Records from a data collection:

Start of Block

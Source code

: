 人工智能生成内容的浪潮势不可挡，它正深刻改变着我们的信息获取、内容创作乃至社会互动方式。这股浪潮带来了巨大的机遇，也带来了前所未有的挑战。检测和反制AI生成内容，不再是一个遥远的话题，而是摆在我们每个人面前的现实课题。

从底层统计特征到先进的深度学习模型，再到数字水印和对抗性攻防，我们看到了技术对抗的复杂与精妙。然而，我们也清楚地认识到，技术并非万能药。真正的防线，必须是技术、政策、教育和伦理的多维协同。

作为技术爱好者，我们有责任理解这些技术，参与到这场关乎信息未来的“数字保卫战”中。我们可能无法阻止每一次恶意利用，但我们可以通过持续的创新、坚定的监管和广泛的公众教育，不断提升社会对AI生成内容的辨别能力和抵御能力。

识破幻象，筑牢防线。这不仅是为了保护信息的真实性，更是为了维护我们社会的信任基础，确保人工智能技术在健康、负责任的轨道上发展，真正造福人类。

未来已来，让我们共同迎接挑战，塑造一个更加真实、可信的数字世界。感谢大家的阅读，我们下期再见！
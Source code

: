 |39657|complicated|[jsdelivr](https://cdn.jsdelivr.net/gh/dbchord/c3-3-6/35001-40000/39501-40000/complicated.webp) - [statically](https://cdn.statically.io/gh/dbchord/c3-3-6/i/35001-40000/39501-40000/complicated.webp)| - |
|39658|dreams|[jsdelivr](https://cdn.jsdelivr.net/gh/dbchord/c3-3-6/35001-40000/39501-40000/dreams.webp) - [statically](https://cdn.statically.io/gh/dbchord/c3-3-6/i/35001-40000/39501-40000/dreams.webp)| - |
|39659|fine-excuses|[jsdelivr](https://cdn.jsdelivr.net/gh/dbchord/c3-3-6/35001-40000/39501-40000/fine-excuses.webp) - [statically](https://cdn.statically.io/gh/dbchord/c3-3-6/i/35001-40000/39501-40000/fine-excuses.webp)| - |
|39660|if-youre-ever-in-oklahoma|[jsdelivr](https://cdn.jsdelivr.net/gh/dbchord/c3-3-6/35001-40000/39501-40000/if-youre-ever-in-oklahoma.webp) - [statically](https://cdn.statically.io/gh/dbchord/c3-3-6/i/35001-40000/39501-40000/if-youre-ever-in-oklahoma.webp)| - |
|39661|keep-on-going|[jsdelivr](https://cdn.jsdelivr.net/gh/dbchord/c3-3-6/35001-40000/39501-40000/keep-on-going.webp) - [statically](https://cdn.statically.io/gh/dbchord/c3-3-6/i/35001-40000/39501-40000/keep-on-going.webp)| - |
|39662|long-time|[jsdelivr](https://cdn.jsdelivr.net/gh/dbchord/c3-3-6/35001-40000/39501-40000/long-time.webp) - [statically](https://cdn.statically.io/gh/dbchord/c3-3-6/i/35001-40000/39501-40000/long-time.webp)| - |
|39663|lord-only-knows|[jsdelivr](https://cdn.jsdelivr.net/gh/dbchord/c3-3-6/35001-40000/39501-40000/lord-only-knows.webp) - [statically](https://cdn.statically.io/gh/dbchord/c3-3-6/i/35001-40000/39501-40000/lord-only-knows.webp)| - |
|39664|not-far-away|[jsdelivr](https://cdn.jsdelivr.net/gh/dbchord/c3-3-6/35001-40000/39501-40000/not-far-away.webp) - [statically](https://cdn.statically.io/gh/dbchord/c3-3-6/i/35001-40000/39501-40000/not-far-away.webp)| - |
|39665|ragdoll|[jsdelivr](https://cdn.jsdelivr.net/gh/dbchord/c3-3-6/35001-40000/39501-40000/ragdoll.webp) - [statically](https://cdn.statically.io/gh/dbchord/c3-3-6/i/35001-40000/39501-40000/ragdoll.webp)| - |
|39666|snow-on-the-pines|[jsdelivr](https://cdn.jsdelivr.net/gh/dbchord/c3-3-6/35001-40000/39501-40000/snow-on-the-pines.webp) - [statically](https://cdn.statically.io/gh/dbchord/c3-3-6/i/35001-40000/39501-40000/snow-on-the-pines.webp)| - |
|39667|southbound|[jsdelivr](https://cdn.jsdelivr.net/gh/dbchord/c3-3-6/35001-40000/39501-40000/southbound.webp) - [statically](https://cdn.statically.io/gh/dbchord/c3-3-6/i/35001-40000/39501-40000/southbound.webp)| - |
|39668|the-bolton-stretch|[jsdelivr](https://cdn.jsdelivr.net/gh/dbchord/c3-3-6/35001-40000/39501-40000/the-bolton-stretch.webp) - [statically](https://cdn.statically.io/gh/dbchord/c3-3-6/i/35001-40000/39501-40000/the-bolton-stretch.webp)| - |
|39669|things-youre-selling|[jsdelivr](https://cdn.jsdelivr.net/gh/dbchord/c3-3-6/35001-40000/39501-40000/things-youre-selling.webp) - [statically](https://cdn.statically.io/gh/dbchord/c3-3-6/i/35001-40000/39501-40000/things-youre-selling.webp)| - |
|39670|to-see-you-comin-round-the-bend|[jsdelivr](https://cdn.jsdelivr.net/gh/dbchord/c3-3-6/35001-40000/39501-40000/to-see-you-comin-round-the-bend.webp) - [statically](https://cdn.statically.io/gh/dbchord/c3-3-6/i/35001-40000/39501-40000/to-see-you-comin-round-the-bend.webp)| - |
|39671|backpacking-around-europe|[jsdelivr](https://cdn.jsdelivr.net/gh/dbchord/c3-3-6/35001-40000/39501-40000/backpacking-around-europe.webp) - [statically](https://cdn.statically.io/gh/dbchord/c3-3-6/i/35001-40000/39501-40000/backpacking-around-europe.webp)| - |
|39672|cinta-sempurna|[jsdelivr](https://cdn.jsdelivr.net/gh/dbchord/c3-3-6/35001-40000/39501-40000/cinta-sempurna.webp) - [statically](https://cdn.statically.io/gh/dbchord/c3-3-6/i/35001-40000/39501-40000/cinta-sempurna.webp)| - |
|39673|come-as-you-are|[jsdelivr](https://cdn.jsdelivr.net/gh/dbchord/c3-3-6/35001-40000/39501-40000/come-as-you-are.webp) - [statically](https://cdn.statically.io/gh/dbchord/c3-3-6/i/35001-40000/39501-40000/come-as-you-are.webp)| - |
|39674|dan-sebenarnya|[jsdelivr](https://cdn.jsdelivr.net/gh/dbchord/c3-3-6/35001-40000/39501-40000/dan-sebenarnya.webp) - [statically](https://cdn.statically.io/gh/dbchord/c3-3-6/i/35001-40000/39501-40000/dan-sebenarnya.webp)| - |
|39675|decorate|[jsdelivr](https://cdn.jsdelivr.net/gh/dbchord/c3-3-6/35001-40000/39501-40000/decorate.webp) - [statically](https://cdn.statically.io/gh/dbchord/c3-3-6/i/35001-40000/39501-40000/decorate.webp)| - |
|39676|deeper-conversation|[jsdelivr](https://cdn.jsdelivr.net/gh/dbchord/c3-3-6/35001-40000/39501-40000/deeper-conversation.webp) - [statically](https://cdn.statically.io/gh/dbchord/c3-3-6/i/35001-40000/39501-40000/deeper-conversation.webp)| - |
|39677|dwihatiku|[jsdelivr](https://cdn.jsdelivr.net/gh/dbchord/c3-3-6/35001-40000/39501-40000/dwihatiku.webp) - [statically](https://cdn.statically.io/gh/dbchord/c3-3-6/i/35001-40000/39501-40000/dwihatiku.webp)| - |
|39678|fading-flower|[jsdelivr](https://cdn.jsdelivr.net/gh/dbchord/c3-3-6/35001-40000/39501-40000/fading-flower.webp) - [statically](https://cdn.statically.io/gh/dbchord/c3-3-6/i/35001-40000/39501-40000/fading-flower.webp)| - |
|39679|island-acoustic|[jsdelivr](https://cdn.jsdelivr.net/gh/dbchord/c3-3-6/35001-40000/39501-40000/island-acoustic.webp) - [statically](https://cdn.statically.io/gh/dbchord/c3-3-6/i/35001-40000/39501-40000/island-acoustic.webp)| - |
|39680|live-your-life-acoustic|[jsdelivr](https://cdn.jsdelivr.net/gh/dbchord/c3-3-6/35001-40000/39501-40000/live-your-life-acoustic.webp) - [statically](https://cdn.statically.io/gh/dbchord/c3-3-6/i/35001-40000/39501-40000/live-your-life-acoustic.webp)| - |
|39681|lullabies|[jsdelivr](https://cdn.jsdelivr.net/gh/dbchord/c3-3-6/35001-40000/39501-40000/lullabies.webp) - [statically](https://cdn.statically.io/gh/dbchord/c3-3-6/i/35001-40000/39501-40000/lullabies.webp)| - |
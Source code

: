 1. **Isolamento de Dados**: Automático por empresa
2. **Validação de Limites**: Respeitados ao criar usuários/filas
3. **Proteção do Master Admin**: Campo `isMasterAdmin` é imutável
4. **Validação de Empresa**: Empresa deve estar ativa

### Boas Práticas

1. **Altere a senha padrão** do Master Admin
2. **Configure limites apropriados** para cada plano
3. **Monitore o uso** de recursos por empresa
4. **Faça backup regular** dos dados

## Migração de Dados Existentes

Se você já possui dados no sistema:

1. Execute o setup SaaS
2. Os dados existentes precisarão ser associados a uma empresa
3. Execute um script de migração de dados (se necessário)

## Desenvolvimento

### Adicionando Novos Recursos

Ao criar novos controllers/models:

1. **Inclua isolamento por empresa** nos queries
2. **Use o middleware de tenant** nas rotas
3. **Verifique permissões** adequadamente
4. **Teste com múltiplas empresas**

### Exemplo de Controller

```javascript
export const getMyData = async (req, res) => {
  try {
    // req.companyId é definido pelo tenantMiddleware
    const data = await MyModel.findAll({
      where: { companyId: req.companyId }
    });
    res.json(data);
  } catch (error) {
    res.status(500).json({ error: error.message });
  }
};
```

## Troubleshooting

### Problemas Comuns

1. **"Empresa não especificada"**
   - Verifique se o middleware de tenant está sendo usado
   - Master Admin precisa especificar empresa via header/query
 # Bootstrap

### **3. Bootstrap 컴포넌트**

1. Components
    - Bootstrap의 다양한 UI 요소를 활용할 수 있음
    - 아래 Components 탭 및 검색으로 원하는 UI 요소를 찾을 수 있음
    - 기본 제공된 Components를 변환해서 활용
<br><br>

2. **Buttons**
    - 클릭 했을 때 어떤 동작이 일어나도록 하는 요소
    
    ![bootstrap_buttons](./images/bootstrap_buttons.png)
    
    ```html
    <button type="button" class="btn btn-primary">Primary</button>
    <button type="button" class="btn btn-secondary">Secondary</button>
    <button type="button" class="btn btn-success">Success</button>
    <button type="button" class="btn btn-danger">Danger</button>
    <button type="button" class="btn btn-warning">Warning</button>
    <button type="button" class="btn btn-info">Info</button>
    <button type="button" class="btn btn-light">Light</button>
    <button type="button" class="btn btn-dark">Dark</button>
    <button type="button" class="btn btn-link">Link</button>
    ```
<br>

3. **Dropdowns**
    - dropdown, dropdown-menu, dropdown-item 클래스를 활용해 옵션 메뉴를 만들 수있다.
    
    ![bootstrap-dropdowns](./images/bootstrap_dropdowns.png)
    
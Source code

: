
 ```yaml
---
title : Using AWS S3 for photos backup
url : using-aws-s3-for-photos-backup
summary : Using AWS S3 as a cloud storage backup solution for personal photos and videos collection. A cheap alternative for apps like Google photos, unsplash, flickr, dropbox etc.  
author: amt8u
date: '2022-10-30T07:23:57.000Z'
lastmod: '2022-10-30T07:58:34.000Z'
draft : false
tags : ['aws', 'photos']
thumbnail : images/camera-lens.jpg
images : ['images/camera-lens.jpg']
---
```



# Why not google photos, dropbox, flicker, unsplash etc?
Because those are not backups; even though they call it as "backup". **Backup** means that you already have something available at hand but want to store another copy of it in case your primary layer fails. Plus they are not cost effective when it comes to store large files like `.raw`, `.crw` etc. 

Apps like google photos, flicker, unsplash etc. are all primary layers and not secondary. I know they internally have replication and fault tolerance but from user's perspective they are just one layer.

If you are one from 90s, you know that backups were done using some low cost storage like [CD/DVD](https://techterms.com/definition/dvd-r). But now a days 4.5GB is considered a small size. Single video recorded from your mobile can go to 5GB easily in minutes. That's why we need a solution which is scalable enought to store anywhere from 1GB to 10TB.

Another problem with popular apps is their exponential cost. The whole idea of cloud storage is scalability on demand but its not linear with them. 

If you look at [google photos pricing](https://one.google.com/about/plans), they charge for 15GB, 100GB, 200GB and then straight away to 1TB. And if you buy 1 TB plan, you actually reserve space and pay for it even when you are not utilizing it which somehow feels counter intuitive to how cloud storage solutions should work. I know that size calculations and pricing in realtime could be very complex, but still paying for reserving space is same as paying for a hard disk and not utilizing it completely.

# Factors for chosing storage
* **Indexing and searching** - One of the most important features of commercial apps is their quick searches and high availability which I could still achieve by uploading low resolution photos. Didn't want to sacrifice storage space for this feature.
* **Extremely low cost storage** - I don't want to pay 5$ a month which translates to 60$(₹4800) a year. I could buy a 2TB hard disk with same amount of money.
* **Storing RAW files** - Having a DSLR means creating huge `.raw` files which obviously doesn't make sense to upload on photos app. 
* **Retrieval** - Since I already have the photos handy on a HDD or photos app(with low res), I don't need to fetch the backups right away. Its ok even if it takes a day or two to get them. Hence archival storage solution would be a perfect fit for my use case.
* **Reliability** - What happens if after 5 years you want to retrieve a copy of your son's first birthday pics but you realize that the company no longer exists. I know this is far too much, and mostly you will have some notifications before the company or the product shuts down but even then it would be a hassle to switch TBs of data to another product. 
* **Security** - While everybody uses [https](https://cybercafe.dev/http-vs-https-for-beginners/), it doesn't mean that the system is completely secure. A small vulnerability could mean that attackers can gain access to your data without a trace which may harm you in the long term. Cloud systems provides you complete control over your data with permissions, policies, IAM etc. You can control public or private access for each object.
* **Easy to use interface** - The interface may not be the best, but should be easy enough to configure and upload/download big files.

End of Block

What is needed:
Above are records; repeat only the lines starting at the line with "4. **Teste com múltiplas empresas**" and ending at the line with "- 클릭 했을 때 어떤 동작이 일어나도록 하는 요소", exactly as they appear, both included.

Answer for the task:
4. **Teste com múltiplas empresas**

### Exemplo de Controller

```javascript
export const getMyData = async (req, res) => {
  try {
    // req.companyId é definido pelo tenantMiddleware
    const data = await MyModel.findAll({
      where: { companyId: req.companyId }
    });
    res.json(data);
  } catch (error) {
    res.status(500).json({ error: error.message });
  }
};
```

## Troubleshooting

### Problemas Comuns

1. **"Empresa não especificada"**
   - Verifique se o middleware de tenant está sendo usado
   - Master Admin precisa especificar empresa via header/query
 # Bootstrap

### **3. Bootstrap 컴포넌트**

1. Components
    - Bootstrap의 다양한 UI 요소를 활용할 수 있음
    - 아래 Components 탭 및 검색으로 원하는 UI 요소를 찾을 수 있음
    - 기본 제공된 Components를 변환해서 활용
<br><br>

2. **Buttons**
    - 클릭 했을 때 어떤 동작이 일어나도록 하는 요소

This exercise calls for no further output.